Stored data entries

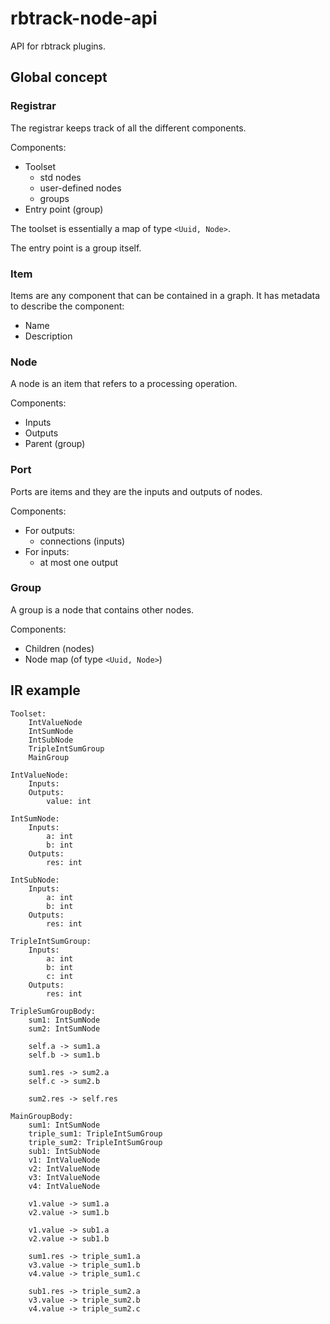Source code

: # rbtrack-node-api
API for rbtrack plugins.

## Global concept

### Registrar
The registrar keeps track of all the different components.

Components:
- Toolset
    - std nodes
    - user-defined nodes
    - groups
- Entry point (group)

The toolset is essentially a map of type `<Uuid, Node>`.

The entry point is a group itself.

### Item
Items are any component that can be contained in a graph. It has metadata to describe the component:
- Name
- Description

### Node
A node is an item that refers to a processing operation.

Components:
- Inputs
- Outputs
- Parent (group)

### Port
Ports are items and they are the inputs and outputs of nodes.

Components:
- For outputs:
    - connections (inputs)
- For inputs:
    - at most one output

### Group
A group is a node that contains other nodes.

Components:
- Children (nodes)
- Node map (of type `<Uuid, Node>`)


## IR example

```
Toolset:
    IntValueNode
    IntSumNode
    IntSubNode
    TripleIntSumGroup
    MainGroup

IntValueNode:
    Inputs:
    Outputs:
        value: int

IntSumNode:
    Inputs:
        a: int
        b: int
    Outputs:
        res: int

IntSubNode:
    Inputs:
        a: int
        b: int
    Outputs:
        res: int

TripleIntSumGroup:
    Inputs:
        a: int
        b: int
        c: int
    Outputs:
        res: int

TripleSumGroupBody:
    sum1: IntSumNode
    sum2: IntSumNode

    self.a -> sum1.a
    self.b -> sum1.b
    
    sum1.res -> sum2.a
    self.c -> sum2.b

    sum2.res -> self.res

MainGroupBody:
    sum1: IntSumNode
    triple_sum1: TripleIntSumGroup
    triple_sum2: TripleIntSumGroup
    sub1: IntSubNode
    v1: IntValueNode
    v2: IntValueNode
    v3: IntValueNode
    v4: IntValueNode

    v1.value -> sum1.a
    v2.value -> sum1.b

    v1.value -> sub1.a
    v2.value -> sub1.b

    sum1.res -> triple_sum1.a
    v3.value -> triple_sum1.b
    v4.value -> triple_sum1.c

    sub1.res -> triple_sum2.a
    v3.value -> triple_sum2.b
    v4.value -> triple_sum2.c
```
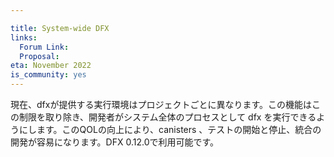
 ```yaml
---

title: System-wide DFX
links:
  Forum Link:
  Proposal:
eta: November 2022
is_community: yes
---
```

現在、dfxが提供する実行環境はプロジェクトごとに異なります。この機能はこの制限を取り除き、開発者がシステム全体のプロセスとして dfx を実行できるようにします。このQOLの向上により、canisters 、テストの開始と停止、統合の開発が容易になります。DFX 0.12.0で利用可能です。

<!---

Today, the execution environment provided by dfx is project specific. This feature removes this limitation and allows developers to run dfx as a system-wide process. This quality-of-life improvement will make it easier to start and stop canisters, run tests, and develop integrations. Available in DFX 0.12.0.

-->
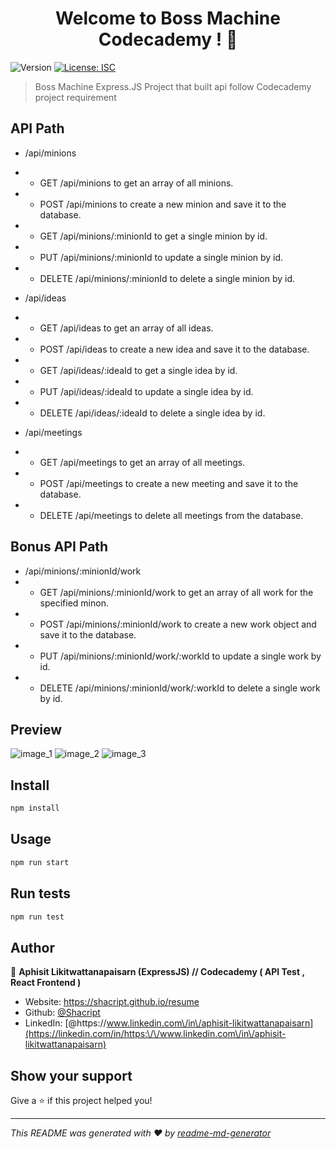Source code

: <h1 align="center">Welcome to Boss Machine Codecademy ! 👋</h1>
<p>
  <img alt="Version" src="https://img.shields.io/badge/version-1.0.0-blue.svg?cacheSeconds=2592000" />
  <a href="#" target="_blank">
    <img alt="License: ISC" src="https://img.shields.io/badge/License-ISC-yellow.svg" />
  </a>
</p>

> Boss Machine Express.JS Project that built api follow Codecademy project requirement

## API Path
- /api/minions
- - GET /api/minions to get an array of all minions.
- - POST /api/minions to create a new minion and save it to the database.
- - GET /api/minions/:minionId to get a single minion by id.
- - PUT /api/minions/:minionId to update a single minion by id.
- - DELETE /api/minions/:minionId to delete a single minion by id.

- /api/ideas
- - GET /api/ideas to get an array of all ideas.
- - POST /api/ideas to create a new idea and save it to the database.
- - GET /api/ideas/:ideaId to get a single idea by id.
- - PUT /api/ideas/:ideaId to update a single idea by id.
- - DELETE /api/ideas/:ideaId to delete a single idea by id.

- /api/meetings
- - GET /api/meetings to get an array of all meetings.
- - POST /api/meetings to create a new meeting and save it to the database.
- - DELETE /api/meetings to delete all meetings from the database.

## Bonus API Path
- /api/minions/:minionId/work
- - GET /api/minions/:minionId/work to get an array of all work for the specified minon.
- - POST /api/minions/:minionId/work to create a new work object and save it to the database.
- - PUT /api/minions/:minionId/work/:workId to update a single work by id.
- - DELETE /api/minions/:minionId/work/:workId to delete a single work by id.


## Preview
![image_1](https://i.imgur.com/aUM4ZYl.png)
![image_2](https://i.imgur.com/EIoREif.png)
![image_3](https://i.imgur.com/VL1JgxQ.png)

## Install

```sh
npm install
```

## Usage

```sh
npm run start
```

## Run tests

```sh
npm run test
```

## Author

👤 **Aphisit Likitwattanapaisarn (ExpressJS) // Codecademy ( API Test , React Frontend )**

* Website: https://shacript.github.io/resume
* Github: [@Shacript](https://github.com/Shacript)
* LinkedIn: [@https:\/\/www.linkedin.com\/in\/aphisit-likitwattanapaisarn](https://linkedin.com/in/https:\/\/www.linkedin.com\/in\/aphisit-likitwattanapaisarn)

## Show your support

Give a ⭐️ if this project helped you!

***
_This README was generated with ❤️ by [readme-md-generator](https://github.com/kefranabg/readme-md-generator)_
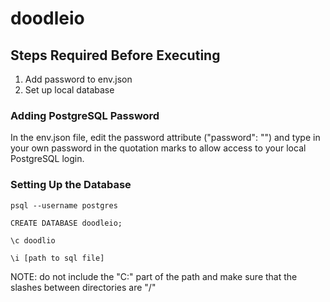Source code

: # doodleio

## Steps Required Before Executing
1. Add password to env.json
2. Set up local database

### Adding PostgreSQL Password
In the env.json file, edit the password attribute ("password": "") and type in your own password in the quotation marks to allow access to your local PostgreSQL login.
### Setting Up the Database
```psql --username postgres```

```CREATE DATABASE doodleio;```

```\c doodlio```

```\i [path to sql file]```

NOTE: do not include the "C:" part of the path and make sure that the slashes between directories are "/"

[WHAT YOU WILL DO]: Starting at the line above that holds "- - GET /api/ideas/:ideaId" and ending at the line that holds "- /api/minions/:minionId/work", transcribe each line exactly and include no other lines.

[FINISHED TASK]:
- - GET /api/ideas/:ideaId to get a single idea by id.
- - PUT /api/ideas/:ideaId to update a single idea by id.
- - DELETE /api/ideas/:ideaId to delete a single idea by id.

- /api/meetings
- - GET /api/meetings to get an array of all meetings.
- - POST /api/meetings to create a new meeting and save it to the database.
- - DELETE /api/meetings to delete all meetings from the database.

## Bonus API Path
- /api/minions/:minionId/work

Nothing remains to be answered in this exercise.